#### Task description:
Write out again, exactly, the lines below starting at the one with "# Modules #" and ending at the one with "[requirejs][2]. The use".

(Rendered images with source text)
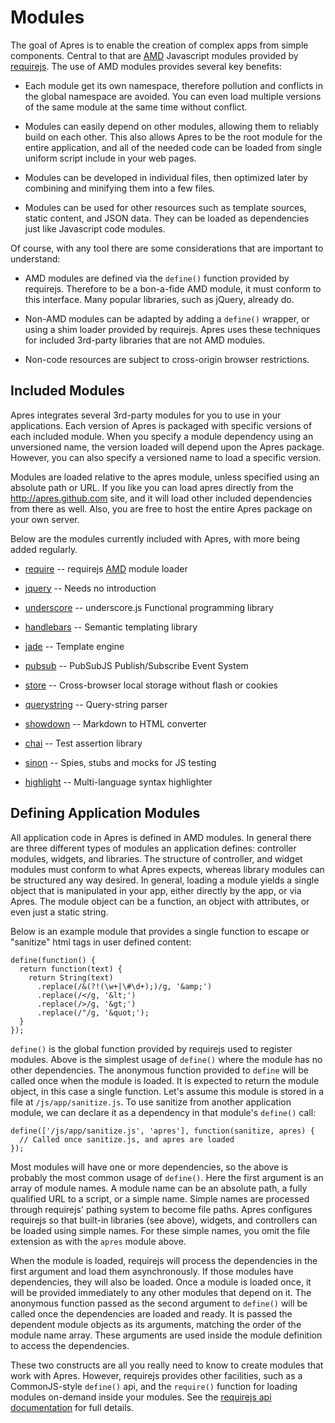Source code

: # Modules #

The goal of Apres is to enable the creation of complex apps from simple
components. Central to that are [AMD][1] Javascript modules provided by
[requirejs][2]. The use of AMD modules provides several key benefits: 

- Each module get its own namespace, therefore pollution and conflicts in the
  global namespace are avoided. You can even load multiple versions of the
  same module at the same time without conflict.

- Modules can easily depend on other modules, allowing them to reliably build
  on each other. This also allows Apres to be the root module for the entire
  application, and all of the needed code can be loaded from single uniform
  script include in your web pages.

- Modules can be developed in individual files, then optimized later by
  combining and minifying them into a few files.

- Modules can be used for other resources such as template sources, 
  static content, and JSON data. They can be loaded as dependencies just
  like Javascript code modules.

Of course, with any tool there are some considerations that are important
to understand:

- AMD modules are defined via the `define()` function provided by requirejs.
  Therefore to be a bon-a-fide AMD module, it must conform to this interface.
  Many popular libraries, such as jQuery, already do.

- Non-AMD modules can be adapted by adding a `define()` wrapper, or using
  a shim loader provided by requirejs. Apres uses these techniques for
  included 3rd-party libraries that are not AMD modules.

- Non-code resources are subject to cross-origin browser restrictions.

[1]: https://github.com/amdjs/amdjs-api/wiki/AMD
[2]: http://requirejs.org/

## Included Modules ##

Apres integrates several 3rd-party modules for you to use in your
applications. Each version of Apres is packaged with specific versions of each
included module. When you specify a module dependency using an unversioned
name, the version loaded will depend upon the Apres package.  However, you can
also specify a versioned name to load a specific version.

Modules are loaded relative to the apres module, unless specified using an
absolute path or URL. If you like you can load apres directly from the
http://apres.github.com site, and it will load other included dependencies
from there as well. Also, you are free to host the entire Apres package on
your own server.

Below are the modules currently included with Apres, with more being added
regularly.

- [require][2] -- requirejs [AMD][1] module loader
- [jquery][3] -- Needs no introduction
- [underscore][4] -- underscore.js Functional programming library
- [handlebars][5] -- Semantic templating library
- [jade][6] -- Template engine
- [pubsub][7] -- PubSubJS Publish/Subscribe Event System
- [store][8] -- Cross-browser local storage without flash or cookies
- [querystring][9] -- Query-string parser
- [showdown][10] -- Markdown to HTML converter
- [chai][11] -- Test assertion library
- [sinon][12] -- Spies, stubs and mocks for JS testing
- [highlight][13] -- Multi-language syntax highlighter

  [3]: http://jquery.com/
  [4]: http://underscorejs.org/
  [5]: http://handlebarsjs.com/
  [6]: http://jade-lang.com/
  [7]: https://github.com/mroderick/PubSubJS
  [8]: https://github.com/marcuswestin/store.js
  [9]: https://github.com/visionmedia/node-querystring
  [10]: https://github.com/coreyti/showdown
  [11]: http://chaijs.com/
  [12]: http://sinonjs.org/
  [13]: http://softwaremaniacs.org/soft/highlight/en/

## Defining Application Modules ##

All application code in Apres is defined in AMD modules. In general there are
three different types of modules an application defines: controller modules,
widgets, and libraries. The structure of controller, and widget modules must
conform to what Apres expects, whereas library modules can be structured any
way desired. In general, loading a module yields a single object that is
manipulated in your app, either directly by the app, or via Apres. The module
object can be a function, an object with attributes, or even just a static
string.

Below is an example module that provides a single function to escape or
"sanitize" html tags in user defined content:
    
    define(function() {
      return function(text) {
        return String(text)
          .replace(/&(?!(\w+|\#\d+);)/g, '&amp;')
          .replace(/</g, '&lt;')
          .replace(/>/g, '&gt;')
          .replace(/"/g, '&quot;');
      }
    });

`define()` is the global function provided by requirejs used to register
modules. Above is the simplest usage of `define()` where the module has no
other dependencies. The anonymous function provided to `define` will be called
once when the module is loaded. It is expected to return the module object, in
this case a single function. Let's assume this module is stored in a file at
`/js/app/sanitize.js`. To use sanitize from another application module, we can
declare it as a dependency in that module's `define()` call:
    
    define(['/js/app/sanitize.js', 'apres'], function(sanitize, apres) {
      // Called once sanitize.js, and apres are loaded
    });

Most modules will have one or more dependencies, so the above is probably the
most common usage of `define()`. Here the first argument is an array of module
names. A module name can be an absolute path, a fully qualified URL to a
script, or a simple name. Simple names are processed through requirejs'
pathing system to become file paths. Apres configures requirejs so that
built-in libraries (see above), widgets, and controllers can be loaded using
simple names.  For these simple names, you omit the file extension as with the
`apres` module above.

When the module is loaded, requirejs will process the dependencies in the
first argument and load them asynchronously. If those modules have
dependencies, they will also be loaded. Once a module is loaded once, it will
be provided immediately to any other modules that depend on it. The anonymous
function passed as the second argument to `define()` will be called once the
dependencies are loaded and ready. It is passed the dependent module objects
as its arguments, matching the order of the module name array. These arguments
are used inside the module definition to access the dependencies.

These two constructs are all you really need to know to create modules that
work with Apres. However, requirejs provides other facilities, such as a
CommonJS-style `define()` api, and the `require()` function for loading
modules on-demand inside your modules. See the
[requirejs api documentation](http://requirejs.org/docs/api.html) for full
details.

#### Solution for this exercise:
: # Modules #

The goal of Apres is to enable the creation of complex apps from simple
components. Central to that are [AMD][1] Javascript modules provided by
[requirejs][2]. The use of AMD modules provides several key benefits: 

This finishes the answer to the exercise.